Extracted data entries

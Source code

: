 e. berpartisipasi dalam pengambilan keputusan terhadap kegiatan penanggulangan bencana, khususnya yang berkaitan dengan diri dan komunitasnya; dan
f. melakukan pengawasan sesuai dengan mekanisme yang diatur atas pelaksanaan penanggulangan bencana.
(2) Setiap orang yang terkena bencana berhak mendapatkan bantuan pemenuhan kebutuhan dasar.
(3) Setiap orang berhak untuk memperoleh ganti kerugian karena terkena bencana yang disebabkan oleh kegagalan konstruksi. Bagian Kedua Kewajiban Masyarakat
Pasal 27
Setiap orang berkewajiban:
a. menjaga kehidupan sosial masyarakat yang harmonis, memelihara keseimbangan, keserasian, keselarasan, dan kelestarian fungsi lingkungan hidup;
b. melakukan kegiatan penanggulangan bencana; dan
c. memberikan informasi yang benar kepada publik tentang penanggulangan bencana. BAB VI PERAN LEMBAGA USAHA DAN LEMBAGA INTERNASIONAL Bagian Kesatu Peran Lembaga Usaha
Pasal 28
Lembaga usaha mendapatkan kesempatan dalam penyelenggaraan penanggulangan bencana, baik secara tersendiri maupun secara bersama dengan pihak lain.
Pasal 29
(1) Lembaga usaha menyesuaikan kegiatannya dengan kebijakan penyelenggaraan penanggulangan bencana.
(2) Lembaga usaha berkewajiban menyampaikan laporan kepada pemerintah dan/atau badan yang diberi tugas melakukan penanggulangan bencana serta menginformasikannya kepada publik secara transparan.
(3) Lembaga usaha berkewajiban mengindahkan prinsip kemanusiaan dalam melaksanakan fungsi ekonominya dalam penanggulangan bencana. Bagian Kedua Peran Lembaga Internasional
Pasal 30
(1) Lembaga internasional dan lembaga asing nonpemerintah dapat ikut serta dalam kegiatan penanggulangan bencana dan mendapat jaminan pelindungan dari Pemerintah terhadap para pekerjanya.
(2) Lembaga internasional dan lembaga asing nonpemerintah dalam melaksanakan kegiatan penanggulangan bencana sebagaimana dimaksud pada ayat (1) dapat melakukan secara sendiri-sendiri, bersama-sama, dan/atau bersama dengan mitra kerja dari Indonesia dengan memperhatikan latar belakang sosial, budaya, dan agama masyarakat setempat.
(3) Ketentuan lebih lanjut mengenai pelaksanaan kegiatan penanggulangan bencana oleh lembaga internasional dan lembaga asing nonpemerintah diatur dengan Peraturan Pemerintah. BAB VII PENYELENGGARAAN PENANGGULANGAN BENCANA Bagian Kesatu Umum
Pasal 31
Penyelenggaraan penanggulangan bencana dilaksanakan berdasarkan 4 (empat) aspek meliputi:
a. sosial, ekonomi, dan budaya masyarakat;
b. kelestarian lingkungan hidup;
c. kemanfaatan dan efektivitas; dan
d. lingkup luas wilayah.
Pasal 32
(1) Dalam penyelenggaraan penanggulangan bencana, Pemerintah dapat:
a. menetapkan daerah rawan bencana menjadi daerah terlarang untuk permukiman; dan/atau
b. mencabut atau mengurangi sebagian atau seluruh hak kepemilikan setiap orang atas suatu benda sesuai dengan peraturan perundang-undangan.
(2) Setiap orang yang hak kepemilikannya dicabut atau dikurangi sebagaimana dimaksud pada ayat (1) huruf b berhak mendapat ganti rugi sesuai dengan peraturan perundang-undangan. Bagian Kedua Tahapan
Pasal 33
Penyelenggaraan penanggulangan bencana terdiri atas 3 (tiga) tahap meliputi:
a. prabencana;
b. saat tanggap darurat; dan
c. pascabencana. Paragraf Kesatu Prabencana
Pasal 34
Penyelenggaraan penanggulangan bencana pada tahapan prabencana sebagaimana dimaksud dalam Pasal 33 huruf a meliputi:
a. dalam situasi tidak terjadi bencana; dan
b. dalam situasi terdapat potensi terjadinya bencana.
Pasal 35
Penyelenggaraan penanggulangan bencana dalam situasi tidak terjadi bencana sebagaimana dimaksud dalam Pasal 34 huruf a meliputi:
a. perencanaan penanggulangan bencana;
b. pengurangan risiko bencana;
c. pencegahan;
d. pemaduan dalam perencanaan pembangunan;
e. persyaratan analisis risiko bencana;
--
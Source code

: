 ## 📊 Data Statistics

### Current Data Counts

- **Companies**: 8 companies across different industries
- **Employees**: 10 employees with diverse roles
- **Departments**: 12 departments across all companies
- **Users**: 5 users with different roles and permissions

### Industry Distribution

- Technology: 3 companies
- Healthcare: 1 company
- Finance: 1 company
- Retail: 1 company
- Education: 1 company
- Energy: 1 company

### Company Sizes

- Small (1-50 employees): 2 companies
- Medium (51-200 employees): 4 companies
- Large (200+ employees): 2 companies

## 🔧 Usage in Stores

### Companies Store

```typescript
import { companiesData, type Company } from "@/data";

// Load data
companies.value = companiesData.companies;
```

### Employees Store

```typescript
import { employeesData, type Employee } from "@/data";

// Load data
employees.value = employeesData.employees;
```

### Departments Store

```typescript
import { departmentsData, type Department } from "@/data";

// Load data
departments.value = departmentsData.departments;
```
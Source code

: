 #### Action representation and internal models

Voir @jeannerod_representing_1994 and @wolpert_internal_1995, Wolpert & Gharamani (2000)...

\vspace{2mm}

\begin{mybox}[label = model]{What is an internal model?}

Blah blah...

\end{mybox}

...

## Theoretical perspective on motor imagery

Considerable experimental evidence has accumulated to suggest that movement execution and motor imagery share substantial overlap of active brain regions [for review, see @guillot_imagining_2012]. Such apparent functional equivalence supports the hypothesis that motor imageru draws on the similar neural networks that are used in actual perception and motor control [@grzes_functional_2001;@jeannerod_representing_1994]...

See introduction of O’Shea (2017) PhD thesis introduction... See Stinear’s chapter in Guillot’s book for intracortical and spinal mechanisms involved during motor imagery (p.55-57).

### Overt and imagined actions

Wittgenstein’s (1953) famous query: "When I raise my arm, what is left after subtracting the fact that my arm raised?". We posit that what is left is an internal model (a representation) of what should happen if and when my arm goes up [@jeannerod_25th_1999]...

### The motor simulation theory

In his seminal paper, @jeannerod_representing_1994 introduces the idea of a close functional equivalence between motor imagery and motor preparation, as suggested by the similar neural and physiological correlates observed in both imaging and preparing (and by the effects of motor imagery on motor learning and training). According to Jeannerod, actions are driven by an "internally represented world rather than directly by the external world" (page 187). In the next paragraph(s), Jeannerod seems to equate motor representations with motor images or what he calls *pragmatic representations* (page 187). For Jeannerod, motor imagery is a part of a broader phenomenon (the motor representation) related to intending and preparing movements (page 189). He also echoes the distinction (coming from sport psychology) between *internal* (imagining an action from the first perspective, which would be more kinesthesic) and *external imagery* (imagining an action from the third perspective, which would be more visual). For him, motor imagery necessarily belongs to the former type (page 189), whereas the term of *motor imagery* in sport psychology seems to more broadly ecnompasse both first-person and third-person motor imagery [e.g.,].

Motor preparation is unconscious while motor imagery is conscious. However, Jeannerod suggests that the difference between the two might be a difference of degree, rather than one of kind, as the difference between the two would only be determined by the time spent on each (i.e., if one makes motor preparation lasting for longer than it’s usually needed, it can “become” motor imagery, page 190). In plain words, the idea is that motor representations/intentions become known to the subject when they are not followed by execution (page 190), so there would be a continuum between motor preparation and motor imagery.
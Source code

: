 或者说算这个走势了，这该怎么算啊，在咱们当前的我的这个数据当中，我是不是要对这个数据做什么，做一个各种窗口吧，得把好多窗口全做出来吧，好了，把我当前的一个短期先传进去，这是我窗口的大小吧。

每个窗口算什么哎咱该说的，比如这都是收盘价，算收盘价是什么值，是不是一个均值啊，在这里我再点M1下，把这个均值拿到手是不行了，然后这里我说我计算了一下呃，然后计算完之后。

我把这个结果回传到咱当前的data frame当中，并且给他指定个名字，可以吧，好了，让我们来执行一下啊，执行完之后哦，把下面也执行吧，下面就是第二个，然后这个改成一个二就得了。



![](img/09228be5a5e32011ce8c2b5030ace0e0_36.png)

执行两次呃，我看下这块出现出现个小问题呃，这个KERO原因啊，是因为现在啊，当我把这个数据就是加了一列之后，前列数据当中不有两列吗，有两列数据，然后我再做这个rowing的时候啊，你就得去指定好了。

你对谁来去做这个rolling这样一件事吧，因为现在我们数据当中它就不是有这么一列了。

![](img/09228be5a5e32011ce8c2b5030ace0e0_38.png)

WORK ITEM: Go through the entries above and count the lines containing the string "perencanaan". Give only that number.

RESPONSE AREA: 2